Cytaty Guillermo Arriaga

Dodaj cytat
Na początku czasów na ziemi żyli ludzie i zwierzęta, człowiek, kiedy zapragnął, mógł się zmienić w zwierzę, a zwierzę w człowieka. Czasem byli ludźmi, a czasem zwierzętami i nie było między nimi różnicy. Wszyscy mówili tym samym językiem. W tamtych czasach słowa były magiczne. Umysł ludzki miał tajemniczą moc. Słowo wypowiedziane przypadkiem mogło spowodować niespodziewane konsekwencje. Nagle nabierało życia i to, co ludzie pragnęli, żeby się stało, naprawdę się działo, wystarczyło tylko wypowiedzieć słowo. Nikt nie może tego wytłumaczyć, ale tak było wcześniej.
Drzemie. Myślę o Chelo, o tej rozwiązłej kobiecie, którą kocham. Dwadzieścia lat i ponad dwudziestu kochanków na koncie. Czy musiałem pokochać taką dziwkę? Albo, patrząc z perspektywy wikingów, czy musiałem pokochać kobietę tak pożądaną?
Nie zależało mi na tym, żeby być inny, po prostu nie chciałem być taki jak reszta.

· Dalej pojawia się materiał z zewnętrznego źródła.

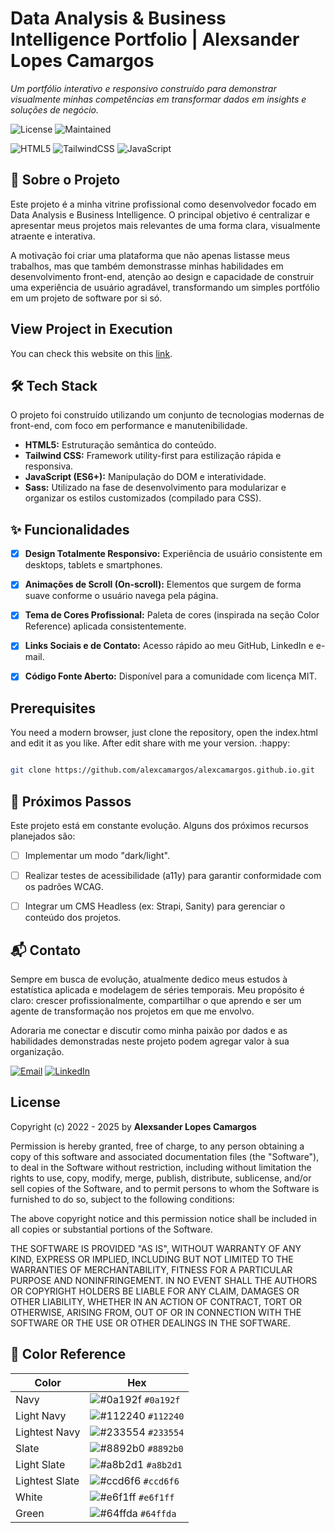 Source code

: # Data Analysis & Business Intelligence Portfolio | Alexsander Lopes Camargos

*Um portfólio interativo e responsivo construído para demonstrar visualmente minhas competências em transformar dados em insights e soluções de negócio.*

![License](https://img.shields.io/badge/license-MIT-green)
![Maintained](https://img.shields.io/badge/status-maintained-brightgreen)

![HTML5](https://img.shields.io/badge/HTML5-E34F26?style=for-the-badge&logo=html5&logoColor=white)
![TailwindCSS](https://img.shields.io/badge/Tailwind_CSS-38B2AC?style=for-the-badge&logo=tailwind-css&logoColor=white)
![JavaScript](https://img.shields.io/badge/JavaScript-F7DF1E?style=for-the-badge&logo=javascript&logoColor=black)


## 📖 Sobre o Projeto

Este projeto é a minha vitrine profissional como desenvolvedor focado em Data Analysis e Business
Intelligence. O principal objetivo é centralizar e apresentar meus projetos mais relevantes de uma
forma clara, visualmente atraente e interativa.

A motivação foi criar uma plataforma que não apenas listasse meus trabalhos, mas que também
demonstrasse minhas habilidades em desenvolvimento front-end, atenção ao design e capacidade de
construir uma experiência de usuário agradável, transformando um simples portfólio em um projeto de
software por si só.


## View Project in Execution

You can check this website on this [link](https://alexcamargos.github.io).

## 🛠️ Tech Stack

O projeto foi construído utilizando um conjunto de tecnologias modernas de front-end, com foco em performance e manutenibilidade.

- **HTML5:** Estruturação semântica do conteúdo.
- **Tailwind CSS:** Framework utility-first para estilização rápida e responsiva.
- **JavaScript (ES6+):** Manipulação do DOM e interatividade.
- **Sass:** Utilizado na fase de desenvolvimento para modularizar e organizar os estilos customizados (compilado para CSS).


## ✨ Funcionalidades

- [x] **Design Totalmente Responsivo:** Experiência de usuário consistente em desktops, tablets e smartphones.
- [x] **Animações de Scroll (On-scroll):** Elementos que surgem de forma suave conforme o usuário navega pela página.
- [x] **Tema de Cores Profissional:** Paleta de cores (inspirada na seção Color Reference) aplicada consistentemente.
- [x] **Links Sociais e de Contato:** Acesso rápido ao meu GitHub, LinkedIn e e-mail.
- [x] **Código Fonte Aberto:** Disponível para a comunidade com licença MIT.


## Prerequisites

You need a modern browser, just clone the repository, open the index.html
and edit it as you like. After edit share with me your version. :happy:

```bash

git clone https://github.com/alexcamargos/alexcamargos.github.io.git

```

## 🔮 Próximos Passos

Este projeto está em constante evolução. Alguns dos próximos recursos planejados são:

- [ ] Implementar um modo "dark/light".
- [ ] Realizar testes de acessibilidade (a11y) para garantir conformidade com os padrões WCAG.
- [ ] Integrar um CMS Headless (ex: Strapi, Sanity) para gerenciar o conteúdo dos projetos.


## 📬 Contato

Sempre em busca de evolução, atualmente dedico meus estudos à estatística aplicada e modelagem de séries temporais. Meu propósito é claro: crescer profissionalmente, compartilhar o que aprendo e ser um agente de transformação nos projetos em que me envolvo.

Adoraria me conectar e discutir como minha paixão por dados e as habilidades demonstradas neste projeto podem agregar valor à sua organização.


[![Email](https://img.shields.io/badge/Email-D14836?style=for-the-badge&logo=gmail&logoColor=white)](mailto:seu.email@exemplo.com)
[![LinkedIn](https://img.shields.io/badge/LinkedIn-0077B5?style=for-the-badge&logo=linkedin&logoColor=white)](https://www.linkedin.com/in/seu-usuario/)


## License

Copyright (c) 2022 - 2025 by **Alexsander Lopes Camargos**

Permission is hereby granted, free of charge, to any person obtaining a
copy of this software and associated documentation files (the "Software"),
to deal in the Software without restriction, including without limitation
the rights to use, copy, modify, merge, publish, distribute, sublicense,
and/or sell copies of the Software, and to permit persons to whom the
Software is furnished to do so, subject to the following conditions:

The above copyright notice and this permission notice shall be included in
all copies or substantial portions of the Software.

THE SOFTWARE IS PROVIDED "AS IS", WITHOUT WARRANTY OF ANY KIND, EXPRESS OR
IMPLIED, INCLUDING BUT NOT LIMITED TO THE WARRANTIES OF MERCHANTABILITY,
FITNESS FOR A PARTICULAR PURPOSE AND NONINFRINGEMENT. IN NO EVENT SHALL THE
AUTHORS OR COPYRIGHT HOLDERS BE LIABLE FOR ANY CLAIM, DAMAGES OR OTHER
LIABILITY, WHETHER IN AN ACTION OF CONTRACT, TORT OR OTHERWISE, ARISING
FROM, OUT OF OR IN CONNECTION WITH THE SOFTWARE OR THE USE OR OTHER
DEALINGS IN THE SOFTWARE.

## 🎨 Color Reference

| Color          | Hex                                                                |
| -------------- | ------------------------------------------------------------------ |
| Navy           | ![#0a192f](https://via.placeholder.com/10/0a192f?text=+) `#0a192f` |
| Light Navy     | ![#112240](https://via.placeholder.com/10/0a192f?text=+) `#112240` |
| Lightest Navy  | ![#233554](https://via.placeholder.com/10/303C55?text=+) `#233554` |
| Slate          | ![#8892b0](https://via.placeholder.com/10/8892b0?text=+) `#8892b0` |
| Light Slate    | ![#a8b2d1](https://via.placeholder.com/10/a8b2d1?text=+) `#a8b2d1` |
| Lightest Slate | ![#ccd6f6](https://via.placeholder.com/10/ccd6f6?text=+) `#ccd6f6` |
| White          | ![#e6f1ff](https://via.placeholder.com/10/e6f1ff?text=+) `#e6f1ff` |
| Green          | ![#64ffda](https://via.placeholder.com/10/64ffda?text=+) `#64ffda` |
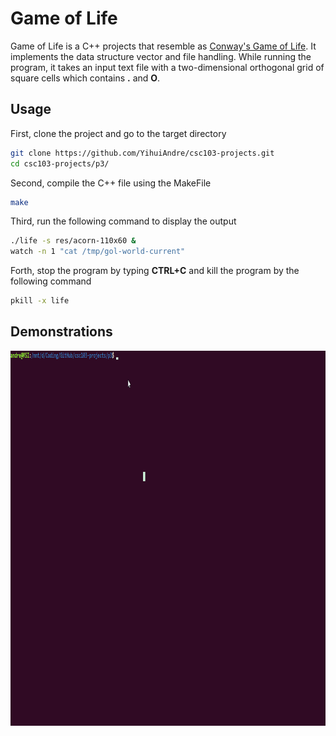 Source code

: # Game of Life

Game of Life is a C++ projects that resemble as <a href="https://en.wikipedia.org/wiki/Conway%27s_Game_of_Life">Conway's Game of Life</a>. It implements the data structure vector and file handling. While running the program, it takes an input text file with a two-dimensional orthogonal grid of square cells which contains **.** and **O**.


## Usage
First, clone the project and go to the target directory
```bash
git clone https://github.com/YihuiAndre/csc103-projects.git
cd csc103-projects/p3/
```
Second, compile the C++ file using the MakeFile
```bash
make
```
Third, run the following command to display the output
```bash
./life -s res/acorn-110x60 &
watch -n 1 "cat /tmp/gol-world-current"
```
Forth, stop the program by typing **CTRL+C** and kill the program by the following command
```bash
pkill -x life
```


## Demonstrations
<img src="./example.gif" width="900" height="600" />
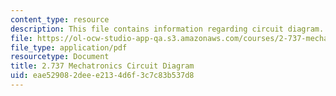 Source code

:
 ```yaml
---
content_type: resource
description: This file contains information regarding circuit diagram.
file: https://ol-ocw-studio-app-qa.s3.amazonaws.com/courses/2-737-mechatronics-fall-2014/eae529082deee2134d6f3c7c83b537d8_MIT2_737F14_Circuit.pdf
file_type: application/pdf
resourcetype: Document
title: 2.737 Mechatronics Circuit Diagram
uid: eae52908-2dee-e213-4d6f-3c7c83b537d8
---
```

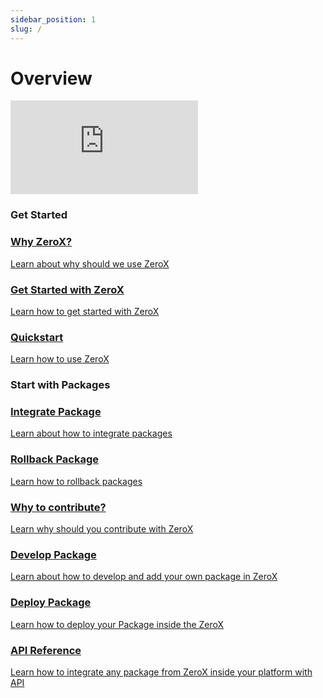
 ```yaml
---
sidebar_position: 1
slug: /
---
```


# Overview

<div style={{ position : 'relative', paddingBottom : '56.25%', height : '0' }}><iframe style={{ position : 'absolute', top : '0', left : '0', width : '100%', height : '100%' }} width="560" height="315" src="https://www.youtube-nocookie.com/embed/F7WKovEFdnw" title="YouTube video player" frameborder="0" allow="accelerometer; autoplay; clipboard-write; encrypted-media; gyroscope; picture-in-picture" allowfullscreen></iframe></div>

### Get Started

<div class="container">
  <div class="row">
    <!-- First Box -->
    <div class="col col--4">
      <a href="/zerox-website/docs/introduction/why_zerox" class="card shadow--md margin-bottom--lg">
        <div class="card__header">
          <h3>Why ZeroX?</h3>
        </div>
        <div class="card__body">
          <p>Learn about why should we use ZeroX</p>
        </div>
      </a>
    </div>
    <!-- Second Box -->
    <div class="col col--4">
      <a href="/zerox-website/docs/introduction/getting_started" class="card shadow--md margin-bottom--lg">
        <div class="card__header">
          <h3>Get Started with ZeroX</h3>
        </div>
        <div class="card__body">
          <p>Learn how to get started with ZeroX</p>
        </div>
      </a>
    </div>
      <!-- Third Box -->
    <div class="col col--4">
      <a href="/zerox-website/docs/packages/rollback-package" class="card shadow--md margin-bottom--lg">
        <div class="card__header">
          <h3>Quickstart</h3>
        </div>
        <div class="card__body">
          <p>Learn how to use ZeroX</p>
        </div>
      </a>
    </div>
  </div>
</div>

### Start with Packages

<div class="container">
  <div class="row">
    <!-- First Box -->
    <div class="col col--4">
      <a href="/zerox-website/docs/packages/integrate-package" class="card shadow--md margin-bottom--lg">
        <div class="card__header">
          <h3>Integrate Package</h3>
        </div>
        <div class="card__body">
          <p>Learn about how to integrate packages</p>
        </div>
      </a>
    </div>
    <!-- Second Box -->
    <div class="col col--4">
      <a href="/zerox-website/docs/packages/rollback-package" class="card shadow--md margin-bottom--lg">
        <div class="card__header">
          <h3>Rollback Package</h3>
        </div>
        <div class="card__body">
          <p>Learn how to rollback packages</p>
        </div>
      </a>
    </div>
      <!-- Third Box -->
    <div class="col col--4">
      <a href="/zerox-website/docs/for-developers/why-to-contribute" class="card shadow--md margin-bottom--lg">
        <div class="card__header">
          <h3>Why to contribute?</h3>
        </div>
        <div class="card__body">
          <p>Learn why should you contribute with ZeroX</p>
        </div>
      </a>
    </div>
    <!-- Forth Box -->
    <div class="col col--4">
      <a href="/zerox-website/docs/for-developers/develop-package" class="card shadow--md margin-bottom--lg">
        <div class="card__header">
          <h3>Develop Package</h3>
        </div>
        <div class="card__body">
          <p>Learn about how to develop and add your own package in ZeroX</p>
        </div>
      </a>
    </div>
    <!-- Fifth Box -->
    <div class="col col--4">
      <a href="/zerox-website/docs/packages/rollback-package" class="card shadow--md margin-bottom--lg">
        <div class="card__header">
          <h3>Deploy Package</h3>
        </div>
        <div class="card__body">
          <p>Learn how to deploy your Package inside the ZeroX</p>
        </div>
      </a>
    </div>
      <!-- sixth Box -->
    <div class="col col--4">
      <a href="/zerox-website/docs/for-developers/api-reference" class="card shadow--md margin-bottom--lg">
        <div class="card__header">
          <h3>API Reference</h3>
        </div>
        <div class="card__body">
          <p>Learn how to integrate any package from ZeroX inside your platform with API</p>
        </div>
      </a>
    </div>
  </div>
</div>
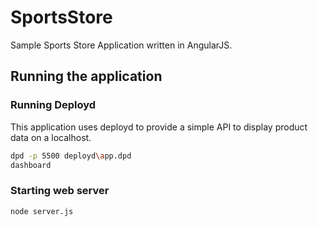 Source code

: SportsStore
===========

Sample Sports Store Application written in AngularJS.

## Running the application

### Running Deployd
This application uses deployd to provide a simple API to display product data on a localhost.
```sh
dpd -p 5500 deployd\app.dpd
dashboard
```
### Starting web server
```sh
node server.js
```
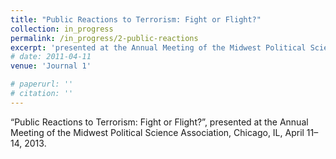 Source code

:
 ```yaml
---
title: "Public Reactions to Terrorism: Fight or Flight?"
collection: in_progress
permalink: /in_progress/2-public-reactions
excerpt: 'presented at the Annual Meeting of the Midwest Political Science Association, Chicago, IL, April 11–14, 2013.'
# date: 2011-04-11
venue: 'Journal 1'

# paperurl: '' 
# citation: ''
---
```

“Public Reactions to Terrorism: Fight or Flight?”, presented at the Annual Meeting of the Midwest Political Science Association, Chicago, IL, April 11–14, 2013.

<!-- [Read paper here](http://www.foreignaffairs.com/articles/141036/peter-liberman-and-julie-a-george/will-conquest-pdf) -->

<!-- Recommended citation: Your Name, You. (2009). "Paper Title Number 1." <i>Journal 1</i>. 1(1). -->
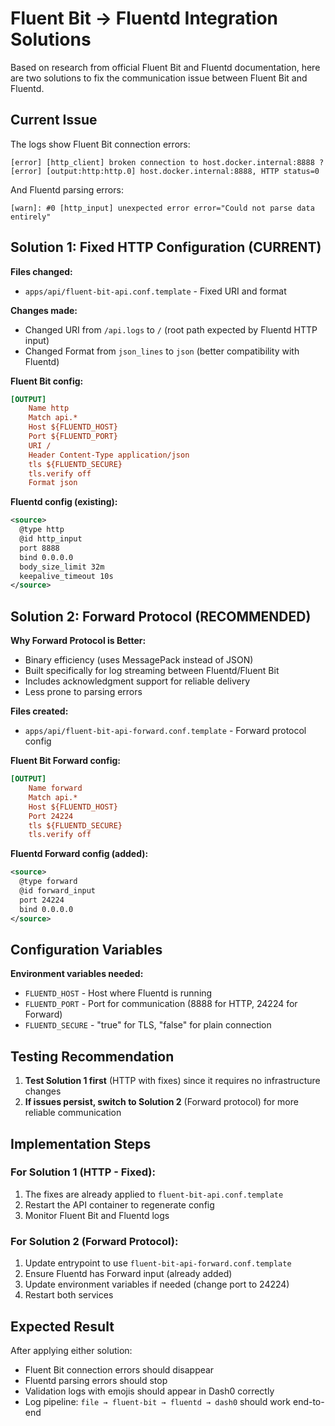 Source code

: # Fluent Bit → Fluentd Integration Solutions

Based on research from official Fluent Bit and Fluentd documentation, here are two solutions to fix the communication issue between Fluent Bit and Fluentd.

## Current Issue

The logs show Fluent Bit connection errors:
```
[error] [http_client] broken connection to host.docker.internal:8888 ?
[error] [output:http:http.0] host.docker.internal:8888, HTTP status=0
```

And Fluentd parsing errors:
```
[warn]: #0 [http_input] unexpected error error="Could not parse data entirely"
```

## Solution 1: Fixed HTTP Configuration (CURRENT)

**Files changed:**
- `apps/api/fluent-bit-api.conf.template` - Fixed URI and format

**Changes made:**
- Changed URI from `/api.logs` to `/` (root path expected by Fluentd HTTP input)
- Changed Format from `json_lines` to `json` (better compatibility with Fluentd)

**Fluent Bit config:**
```ini
[OUTPUT]
    Name http
    Match api.*
    Host ${FLUENTD_HOST}
    Port ${FLUENTD_PORT}
    URI /
    Header Content-Type application/json
    tls ${FLUENTD_SECURE}
    tls.verify off
    Format json
```

**Fluentd config (existing):**
```xml
<source>
  @type http
  @id http_input
  port 8888
  bind 0.0.0.0
  body_size_limit 32m
  keepalive_timeout 10s
</source>
```

## Solution 2: Forward Protocol (RECOMMENDED)

**Why Forward Protocol is Better:**
- Binary efficiency (uses MessagePack instead of JSON)
- Built specifically for log streaming between Fluentd/Fluent Bit
- Includes acknowledgment support for reliable delivery
- Less prone to parsing errors

**Files created:**
- `apps/api/fluent-bit-api-forward.conf.template` - Forward protocol config

**Fluent Bit Forward config:**
```ini
[OUTPUT]
    Name forward
    Match api.*
    Host ${FLUENTD_HOST}
    Port 24224
    tls ${FLUENTD_SECURE}
    tls.verify off
```

**Fluentd Forward config (added):**
```xml
<source>
  @type forward
  @id forward_input
  port 24224
  bind 0.0.0.0
</source>
```

## Configuration Variables

**Environment variables needed:**
- `FLUENTD_HOST` - Host where Fluentd is running
- `FLUENTD_PORT` - Port for communication (8888 for HTTP, 24224 for Forward)
- `FLUENTD_SECURE` - "true" for TLS, "false" for plain connection

## Testing Recommendation

1. **Test Solution 1 first** (HTTP with fixes) since it requires no infrastructure changes
2. **If issues persist, switch to Solution 2** (Forward protocol) for more reliable communication

## Implementation Steps

### For Solution 1 (HTTP - Fixed):
1. The fixes are already applied to `fluent-bit-api.conf.template`
2. Restart the API container to regenerate config
3. Monitor Fluent Bit and Fluentd logs

### For Solution 2 (Forward Protocol):
1. Update entrypoint to use `fluent-bit-api-forward.conf.template`
2. Ensure Fluentd has Forward input (already added)
3. Update environment variables if needed (change port to 24224)
4. Restart both services

## Expected Result

After applying either solution:
- Fluent Bit connection errors should disappear
- Fluentd parsing errors should stop
- Validation logs with emojis should appear in Dash0 correctly
- Log pipeline: `file → fluent-bit → fluentd → dash0` should work end-to-end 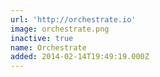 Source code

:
 ```yaml
---
url: 'http://orchestrate.io'
image: orchestrate.png
inactive: true
name: Orchestrate
added: 2014-02-14T19:49:19.000Z
---
```

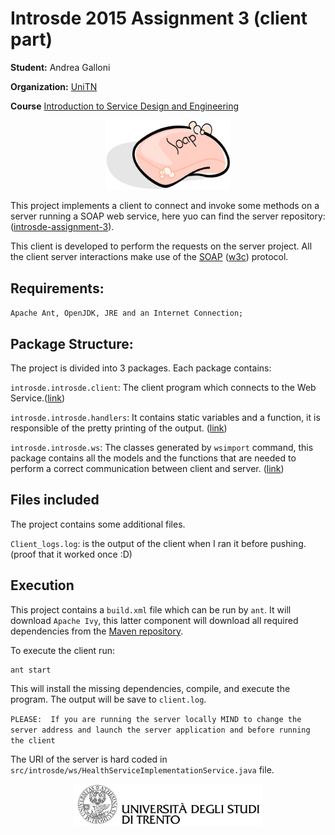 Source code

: 
# Introsde 2015 Assignment 3 (client part)

**Student:** Andrea Galloni

**Organization:** [UniTN](http://www.unitn.it/en)

**Course** [Introduction to Service Design and Engineering](https://sites.google.com/site/introsdeunitn/)

<p align="center">
  <img src="images/soap.png" width="200">
</p>


This project implements a client to connect and invoke some methods on a server running a SOAP web service, here yuo can find the server repository: ([introsde-assignment-3](https://github.com/sn1p3r46/introsde-2015-assignment-3)).

This client is developed to perform the requests on the server project. All the client server interactions make use of the [SOAP](https://en.wikipedia.org/wiki/SOAP)  ([w3c](http://www.w3schools.com/xml/xml_soap.asp)) protocol.

## Requirements:
`Apache Ant, OpenJDK, JRE and an Internet Connection;`

## Package Structure:

The project is divided into 3 packages. Each package contains:

`introsde.introsde.client`: The client program which connects to the Web Service.([link](https://github.com/sn1p3r46/introsde-2015-assignment-3-client/tree/master/src/introsde/client))

`introsde.introsde.handlers`: It contains static variables and a function, it is responsible of the pretty printing of the output. ([link](https://github.com/sn1p3r46/introsde-2015-assignment-3-client/tree/master/src/introsde/handlers))

`introsde.introsde.ws`: The classes generated by `wsimport` command, this package contains all the models and the functions that are needed to perform a correct communication between client and server. ([link](https://github.com/sn1p3r46/introsde-2015-assignment-3-client/tree/master/src/introsde/ws))

## Files included

The project contains some additional files.

`Client_logs.log`: is the output of the client when I ran it before pushing. (proof that it worked once :D)

## Execution

This project contains a `build.xml` file which can be run by `ant`. It will download `Apache Ivy`, this latter component will download all required dependencies from the [Maven repository](http://search.maven.org/).

To execute the client run:
```
ant start
```

This will install the missing dependencies, compile, and execute the program. The output will be save to `client.log`.

`PLEASE:  If you are running the server locally MIND to change the server address and launch the server application and before running the client`

The URI of the server is hard coded in `src/introsde/ws/HealthServiceImplementationService.java` file.

<p align="center">
  <img src="images/LogoUniTn.png" width="300">
</p>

Zderzenie cywilizacji w mojej głowie: hufce Chrystusa z orężem aseksualnej moralności kontra hordy Odyna i Thora zbrojne w radość i dumę z miłości kobiety wielokrotnie penetrowanej.
Czekaliśmy w milczeniu. Szynszyle piszczały w ciemności. Na niebie księżyc, który wkrótce miał zostać zdobyty. Czy można zdobyć coś, co jest niezdobywalne? Plama statku kosmicznego plugawiąca Morze Spokoju. Ta jakże ludzka obsesja, żeby wszystko zdeptać.
Ta rzeka jest bardzo wartka i trudna do pokonania w nieprzeniknionym mroku krainy śmierci. Na jej brzegu zmarli odkrywają jednak, że czekają tam na nich ich psy. Psy, rozpoznawszy swoich właścicieli machają ogonami szczęśliwe ze spotkania. Pan chwyta się grzbietu swojego zwierzęcia, które dzięki instynktowi omija niebezpieczne prądy, i oboje docierają do brzegu. Potem pies i jego pan kontynuują razem wędrówkę do miejsca przeznaczenia: Mictlanu. Ci, którzy za życia znęcali się nad swoimi psami, nie mogą liczyć na ich pomoc podczas przeprawy przez rzekę, i zostaną skazani na tułaczkę po labiryntach krainy wiecznych ciemności.
Chcemy być na wieki światłem ale gaśniemy.
"(...) Mojej matce w końcu udaje się coś z siebie wydusić. Pytanie pełne bólu i rozpaczy: "Czemu to zrobił?". Pyta matkę mordercy, jakby tamta miała wiedzieć dlaczego. Matka mordercy odpowiada: "Zrobił to, bo jest chory na Boga".